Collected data
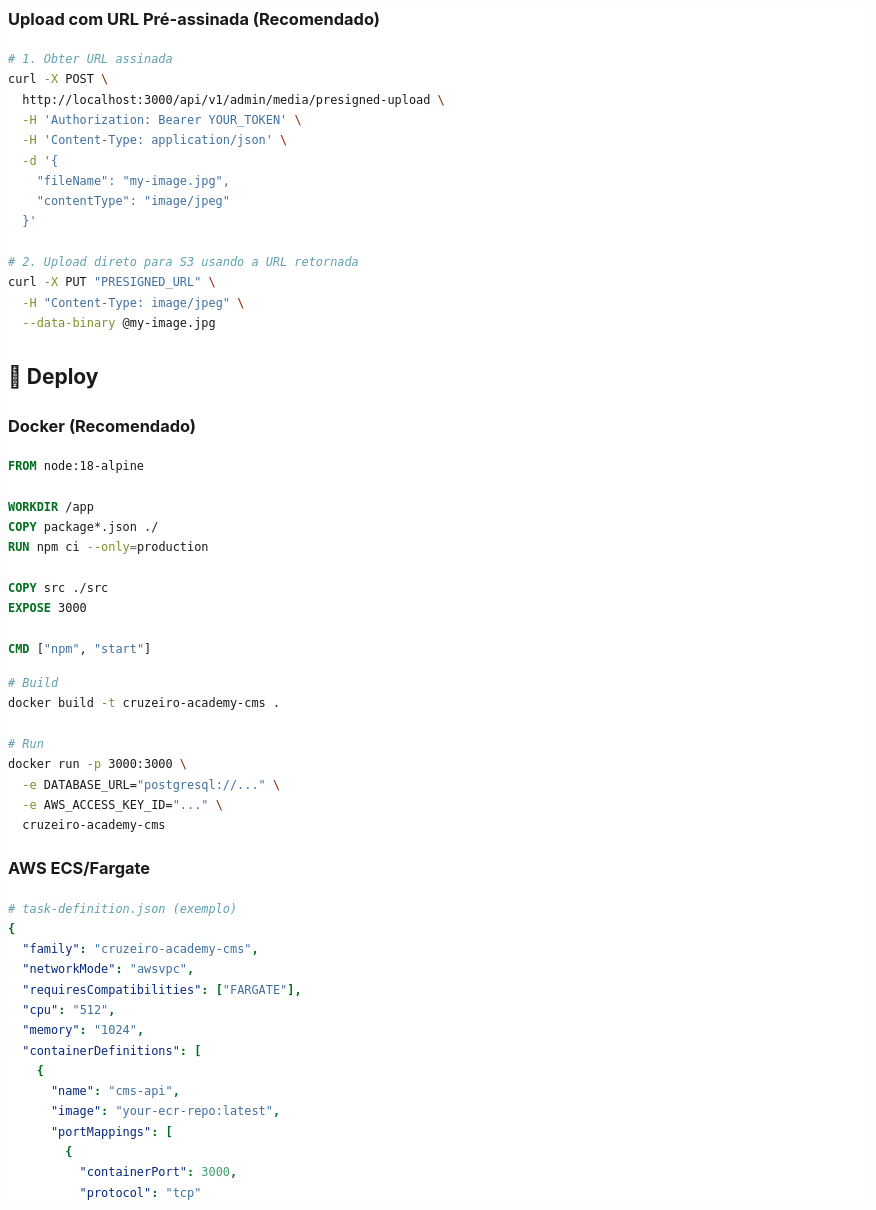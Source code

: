 ### Upload com URL Pré-assinada (Recomendado)

```bash
# 1. Obter URL assinada
curl -X POST \
  http://localhost:3000/api/v1/admin/media/presigned-upload \
  -H 'Authorization: Bearer YOUR_TOKEN' \
  -H 'Content-Type: application/json' \
  -d '{
    "fileName": "my-image.jpg",
    "contentType": "image/jpeg"
  }'

# 2. Upload direto para S3 usando a URL retornada
curl -X PUT "PRESIGNED_URL" \
  -H "Content-Type: image/jpeg" \
  --data-binary @my-image.jpg
```

## 🚀 Deploy

### Docker (Recomendado)

```dockerfile
FROM node:18-alpine

WORKDIR /app
COPY package*.json ./
RUN npm ci --only=production

COPY src ./src
EXPOSE 3000

CMD ["npm", "start"]
```

```bash
# Build
docker build -t cruzeiro-academy-cms .

# Run
docker run -p 3000:3000 \
  -e DATABASE_URL="postgresql://..." \
  -e AWS_ACCESS_KEY_ID="..." \
  cruzeiro-academy-cms
```

### AWS ECS/Fargate

```yaml
# task-definition.json (exemplo)
{
  "family": "cruzeiro-academy-cms",
  "networkMode": "awsvpc",
  "requiresCompatibilities": ["FARGATE"],
  "cpu": "512",
  "memory": "1024",
  "containerDefinitions": [
    {
      "name": "cms-api",
      "image": "your-ecr-repo:latest",
      "portMappings": [
        {
          "containerPort": 3000,
          "protocol": "tcp"
```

*Task item*:
Extract every line containing the string "assinada" from the data above.

*Your response*:
: ### Upload com URL Pré-assinada (Recomendado)
# 1. Obter URL assinada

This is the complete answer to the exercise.